近代中国ムスリムのクルアーン解釈――王靜齋『古蘭經譯解』の研究

研究課題

研究課題/領域番号 26770241
研究機関京都大学

研究代表者

中西 竜也  京都大学, 人文科学研究所, 准教授 (40636784)

研究期間 (年度) 2014-04-01 – 2017-03-31
キーワードアジア・アフリカ史
研究実績の概要

近代中国のイスラーム改革派、イフワーン派の代表的人物で、20世紀前半に活躍した王静斎(1949年没)が、その漢語によるクルアーン注釈書『古蘭経訳解』において、スーフィズムに関する事柄を、どのように語っているか、を検討した。
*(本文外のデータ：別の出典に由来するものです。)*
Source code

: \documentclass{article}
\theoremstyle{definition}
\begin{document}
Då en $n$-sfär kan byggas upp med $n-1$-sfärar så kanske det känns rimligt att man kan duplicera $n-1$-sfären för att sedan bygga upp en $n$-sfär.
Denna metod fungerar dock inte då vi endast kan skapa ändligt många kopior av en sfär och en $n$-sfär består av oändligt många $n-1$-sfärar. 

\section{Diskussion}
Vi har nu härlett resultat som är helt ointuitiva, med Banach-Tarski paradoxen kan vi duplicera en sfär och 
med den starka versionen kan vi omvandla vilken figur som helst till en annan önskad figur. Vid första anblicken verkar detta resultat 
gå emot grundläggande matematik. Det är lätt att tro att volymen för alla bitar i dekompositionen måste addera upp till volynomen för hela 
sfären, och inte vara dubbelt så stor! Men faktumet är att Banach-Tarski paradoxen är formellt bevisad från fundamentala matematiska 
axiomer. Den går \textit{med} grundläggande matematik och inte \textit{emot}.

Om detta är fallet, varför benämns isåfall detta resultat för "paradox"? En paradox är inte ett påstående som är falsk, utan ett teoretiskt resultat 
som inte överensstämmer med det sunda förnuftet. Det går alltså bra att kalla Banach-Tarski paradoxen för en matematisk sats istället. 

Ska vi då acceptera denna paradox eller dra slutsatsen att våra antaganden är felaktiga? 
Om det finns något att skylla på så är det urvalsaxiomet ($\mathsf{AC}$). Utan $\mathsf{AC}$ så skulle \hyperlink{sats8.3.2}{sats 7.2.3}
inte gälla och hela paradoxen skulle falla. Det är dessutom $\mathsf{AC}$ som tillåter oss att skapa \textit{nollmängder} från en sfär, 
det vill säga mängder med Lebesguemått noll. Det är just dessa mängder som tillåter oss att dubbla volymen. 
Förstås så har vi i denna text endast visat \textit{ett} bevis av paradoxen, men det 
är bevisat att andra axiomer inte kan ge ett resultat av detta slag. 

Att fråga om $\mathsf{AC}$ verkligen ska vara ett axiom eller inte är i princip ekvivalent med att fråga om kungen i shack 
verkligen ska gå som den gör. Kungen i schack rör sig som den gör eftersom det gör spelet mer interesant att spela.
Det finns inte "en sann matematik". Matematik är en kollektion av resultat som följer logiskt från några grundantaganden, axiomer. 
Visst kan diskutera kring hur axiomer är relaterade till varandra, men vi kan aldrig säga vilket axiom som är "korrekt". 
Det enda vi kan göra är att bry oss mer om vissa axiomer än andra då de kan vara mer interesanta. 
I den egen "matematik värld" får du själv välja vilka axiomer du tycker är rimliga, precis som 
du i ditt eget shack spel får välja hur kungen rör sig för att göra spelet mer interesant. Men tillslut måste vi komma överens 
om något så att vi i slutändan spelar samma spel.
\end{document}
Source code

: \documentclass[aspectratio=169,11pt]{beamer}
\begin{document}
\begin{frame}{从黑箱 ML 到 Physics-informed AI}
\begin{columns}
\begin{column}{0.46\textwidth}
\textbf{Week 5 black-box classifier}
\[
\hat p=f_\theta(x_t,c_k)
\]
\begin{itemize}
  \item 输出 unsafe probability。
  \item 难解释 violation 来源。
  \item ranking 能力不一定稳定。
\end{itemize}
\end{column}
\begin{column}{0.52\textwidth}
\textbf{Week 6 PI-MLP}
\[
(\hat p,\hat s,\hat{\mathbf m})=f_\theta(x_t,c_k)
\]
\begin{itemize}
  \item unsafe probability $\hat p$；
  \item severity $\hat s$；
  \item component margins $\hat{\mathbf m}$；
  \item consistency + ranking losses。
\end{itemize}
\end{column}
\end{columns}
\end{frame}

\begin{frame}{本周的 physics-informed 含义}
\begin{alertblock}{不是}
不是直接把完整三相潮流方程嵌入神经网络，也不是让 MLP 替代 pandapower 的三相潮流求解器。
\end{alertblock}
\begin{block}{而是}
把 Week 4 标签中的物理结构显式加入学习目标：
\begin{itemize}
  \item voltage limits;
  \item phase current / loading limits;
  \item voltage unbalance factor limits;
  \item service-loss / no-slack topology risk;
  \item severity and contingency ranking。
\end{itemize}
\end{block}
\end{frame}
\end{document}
とくに、近代イスラーム世界においてしばしば批判にさらされた聖者崇拝の問題をめぐって、彼がどのような見解を表明しているかに注目し、その見解表明にあたって、彼が『古蘭経訳解』執筆のために参照したアラビア語・ペルシア語諸文献の記述をどのように取捨選択していたか、を考察した。それにより、王静斎が、スーフィズムをめぐる中国ムスリムの伝統的解釈や近代イスラーム世界の思想潮流に、どのように反応していたかを探り、イフワーン派による中国イスラーム改革の実態の一端に迫った。
結果、彼が、スーフィズムに親和的な解釈をほとんど採っていなかったこと、とくに聖者崇拝には激烈に反対していたこと、その批判の際には典拠として、20世紀になって中国に伝来したと思しき、サラフィー主義の先駆者アールースィー(1854年没)のクルアーン注釈『意味の霊魂(Ruh al-ma`ani)』(アラビア語)を利用していたことを、明らかにした。また、興味深いことに、20世紀以前から中国ムスリムのあいだに流布していた『明証の霊魂(Ruh al-bayan)』(アラビア語)や『高貴な贈り物(Mawahib-i `aliyya)』(ペルシア語)にみえる、聖者崇拝を必ずしも否定していないような言説を、王静斎が微妙に改変して、反聖者崇拝の権威的言説として援用していたことを、発見した。
以上に加えて、イブン・アラビー(1240年没)のスーフィズム思想にもとづく来世論が、19世紀の著名な中国ムスリム学者、馬徳新(1874年没)に取り入れられている一方で、『古蘭経訳解』には継承されていないことを確認した。

  • 研究成果

    (5件)

すべて 2017 2016

すべて 雑誌論文 (1件) (うち査読あり 1件、 謝辞記載あり 1件) 学会発表 (1件) (うち招待講演 1件) 図書 (3件)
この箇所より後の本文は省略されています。